[Input records Boundary: Start]

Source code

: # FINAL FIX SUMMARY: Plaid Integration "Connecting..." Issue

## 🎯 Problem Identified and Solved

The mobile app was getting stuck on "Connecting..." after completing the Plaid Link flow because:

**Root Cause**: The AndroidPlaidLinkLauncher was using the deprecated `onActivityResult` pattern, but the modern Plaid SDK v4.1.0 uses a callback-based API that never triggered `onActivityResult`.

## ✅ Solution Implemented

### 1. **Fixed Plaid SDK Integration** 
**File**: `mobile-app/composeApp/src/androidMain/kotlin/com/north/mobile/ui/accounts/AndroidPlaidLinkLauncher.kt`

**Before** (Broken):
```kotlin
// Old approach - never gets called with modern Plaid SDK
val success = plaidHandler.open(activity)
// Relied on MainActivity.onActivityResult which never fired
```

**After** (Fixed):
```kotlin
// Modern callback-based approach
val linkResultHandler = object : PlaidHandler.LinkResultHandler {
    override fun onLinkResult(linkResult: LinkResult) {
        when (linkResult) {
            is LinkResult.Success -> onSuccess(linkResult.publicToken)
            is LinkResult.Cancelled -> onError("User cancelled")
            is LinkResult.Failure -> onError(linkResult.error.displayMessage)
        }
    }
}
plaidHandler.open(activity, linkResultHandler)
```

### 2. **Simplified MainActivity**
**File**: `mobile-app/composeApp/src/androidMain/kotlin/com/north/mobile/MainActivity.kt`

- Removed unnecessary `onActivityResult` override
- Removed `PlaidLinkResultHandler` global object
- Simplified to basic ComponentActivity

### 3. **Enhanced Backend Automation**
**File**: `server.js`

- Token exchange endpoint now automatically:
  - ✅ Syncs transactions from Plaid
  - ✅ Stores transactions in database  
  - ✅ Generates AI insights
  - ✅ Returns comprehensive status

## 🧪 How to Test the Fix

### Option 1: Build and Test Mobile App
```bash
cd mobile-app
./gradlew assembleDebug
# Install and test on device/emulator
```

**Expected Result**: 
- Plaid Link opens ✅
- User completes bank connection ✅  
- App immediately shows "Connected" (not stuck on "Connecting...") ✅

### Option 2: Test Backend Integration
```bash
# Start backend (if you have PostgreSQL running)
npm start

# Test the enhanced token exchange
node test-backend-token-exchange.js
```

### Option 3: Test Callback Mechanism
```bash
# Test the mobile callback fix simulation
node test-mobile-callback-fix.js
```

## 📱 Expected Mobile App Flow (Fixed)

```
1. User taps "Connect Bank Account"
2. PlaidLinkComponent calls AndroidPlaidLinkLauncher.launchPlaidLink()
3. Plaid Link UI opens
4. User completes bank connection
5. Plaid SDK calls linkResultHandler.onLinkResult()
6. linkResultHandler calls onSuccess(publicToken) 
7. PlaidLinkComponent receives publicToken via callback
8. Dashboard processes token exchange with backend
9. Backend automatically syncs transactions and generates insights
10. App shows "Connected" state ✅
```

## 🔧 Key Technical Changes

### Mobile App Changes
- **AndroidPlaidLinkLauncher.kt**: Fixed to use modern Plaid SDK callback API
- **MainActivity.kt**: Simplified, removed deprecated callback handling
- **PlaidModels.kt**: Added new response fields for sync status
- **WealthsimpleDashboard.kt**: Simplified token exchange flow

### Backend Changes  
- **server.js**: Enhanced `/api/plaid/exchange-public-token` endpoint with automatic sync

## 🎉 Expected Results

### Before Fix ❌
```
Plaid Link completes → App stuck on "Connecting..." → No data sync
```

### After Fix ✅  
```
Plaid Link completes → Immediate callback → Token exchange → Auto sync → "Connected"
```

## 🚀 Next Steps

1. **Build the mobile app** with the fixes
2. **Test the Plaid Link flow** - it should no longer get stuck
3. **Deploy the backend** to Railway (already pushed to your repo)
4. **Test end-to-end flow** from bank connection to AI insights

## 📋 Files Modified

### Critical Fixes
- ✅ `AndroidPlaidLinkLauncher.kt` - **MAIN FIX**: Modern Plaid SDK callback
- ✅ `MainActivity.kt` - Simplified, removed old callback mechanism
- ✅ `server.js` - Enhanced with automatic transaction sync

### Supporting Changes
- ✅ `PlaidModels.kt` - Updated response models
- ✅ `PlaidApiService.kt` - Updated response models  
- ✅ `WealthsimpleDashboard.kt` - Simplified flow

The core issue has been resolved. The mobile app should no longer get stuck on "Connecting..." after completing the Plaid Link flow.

[Input records Boundary: End]

_Instructions to follow_
The records above are to be restated word for word, in full.

_Written solution_
Source code

: # FINAL FIX SUMMARY: Plaid Integration "Connecting..." Issue

## 🎯 Problem Identified and Solved

The mobile app was getting stuck on "Connecting..." after completing the Plaid Link flow because:

**Root Cause**: The AndroidPlaidLinkLauncher was using the deprecated `onActivityResult` pattern, but the modern Plaid SDK v4.1.0 uses a callback-based API that never triggered `onActivityResult`.

## ✅ Solution Implemented

### 1. **Fixed Plaid SDK Integration** 
**File**: `mobile-app/composeApp/src/androidMain/kotlin/com/north/mobile/ui/accounts/AndroidPlaidLinkLauncher.kt`

**Before** (Broken):
```kotlin
// Old approach - never gets called with modern Plaid SDK
val success = plaidHandler.open(activity)
// Relied on MainActivity.onActivityResult which never fired
```

**After** (Fixed):
```kotlin
// Modern callback-based approach
val linkResultHandler = object : PlaidHandler.LinkResultHandler {
    override fun onLinkResult(linkResult: LinkResult) {
        when (linkResult) {
            is LinkResult.Success -> onSuccess(linkResult.publicToken)
            is LinkResult.Cancelled -> onError("User cancelled")
            is LinkResult.Failure -> onError(linkResult.error.displayMessage)
        }
    }
}
plaidHandler.open(activity, linkResultHandler)
```

### 2. **Simplified MainActivity**
**File**: `mobile-app/composeApp/src/androidMain/kotlin/com/north/mobile/MainActivity.kt`

- Removed unnecessary `onActivityResult` override
- Removed `PlaidLinkResultHandler` global object
- Simplified to basic ComponentActivity

### 3. **Enhanced Backend Automation**
**File**: `server.js`

- Token exchange endpoint now automatically:
  - ✅ Syncs transactions from Plaid
  - ✅ Stores transactions in database  
  - ✅ Generates AI insights
  - ✅ Returns comprehensive status

## 🧪 How to Test the Fix

### Option 1: Build and Test Mobile App
```bash
cd mobile-app
./gradlew assembleDebug
# Install and test on device/emulator
```

**Expected Result**: 
- Plaid Link opens ✅
- User completes bank connection ✅  
- App immediately shows "Connected" (not stuck on "Connecting...") ✅

### Option 2: Test Backend Integration
```bash
# Start backend (if you have PostgreSQL running)
npm start

# Test the enhanced token exchange
node test-backend-token-exchange.js
```

### Option 3: Test Callback Mechanism
```bash
# Test the mobile callback fix simulation
node test-mobile-callback-fix.js
```

## 📱 Expected Mobile App Flow (Fixed)

```
1. User taps "Connect Bank Account"
2. PlaidLinkComponent calls AndroidPlaidLinkLauncher.launchPlaidLink()
3. Plaid Link UI opens
4. User completes bank connection
5. Plaid SDK calls linkResultHandler.onLinkResult()
6. linkResultHandler calls onSuccess(publicToken) 
7. PlaidLinkComponent receives publicToken via callback
8. Dashboard processes token exchange with backend
9. Backend automatically syncs transactions and generates insights
10. App shows "Connected" state ✅
```

## 🔧 Key Technical Changes

### Mobile App Changes
- **AndroidPlaidLinkLauncher.kt**: Fixed to use modern Plaid SDK callback API
- **MainActivity.kt**: Simplified, removed deprecated callback handling
- **PlaidModels.kt**: Added new response fields for sync status
- **WealthsimpleDashboard.kt**: Simplified token exchange flow

### Backend Changes  
- **server.js**: Enhanced `/api/plaid/exchange-public-token` endpoint with automatic sync

## 🎉 Expected Results

### Before Fix ❌
```
Plaid Link completes → App stuck on "Connecting..." → No data sync
```

### After Fix ✅  
```
Plaid Link completes → Immediate callback → Token exchange → Auto sync → "Connected"
```

## 🚀 Next Steps

1. **Build the mobile app** with the fixes
2. **Test the Plaid Link flow** - it should no longer get stuck
3. **Deploy the backend** to Railway (already pushed to your repo)
4. **Test end-to-end flow** from bank connection to AI insights

## 📋 Files Modified

### Critical Fixes
- ✅ `AndroidPlaidLinkLauncher.kt` - **MAIN FIX**: Modern Plaid SDK callback
- ✅ `MainActivity.kt` - Simplified, removed old callback mechanism
- ✅ `server.js` - Enhanced with automatic transaction sync

### Supporting Changes
- ✅ `PlaidModels.kt` - Updated response models
- ✅ `PlaidApiService.kt` - Updated response models  
- ✅ `WealthsimpleDashboard.kt` - Simplified flow

The core issue has been resolved. The mobile app should no longer get stuck on "Connecting..." after completing the Plaid Link flow.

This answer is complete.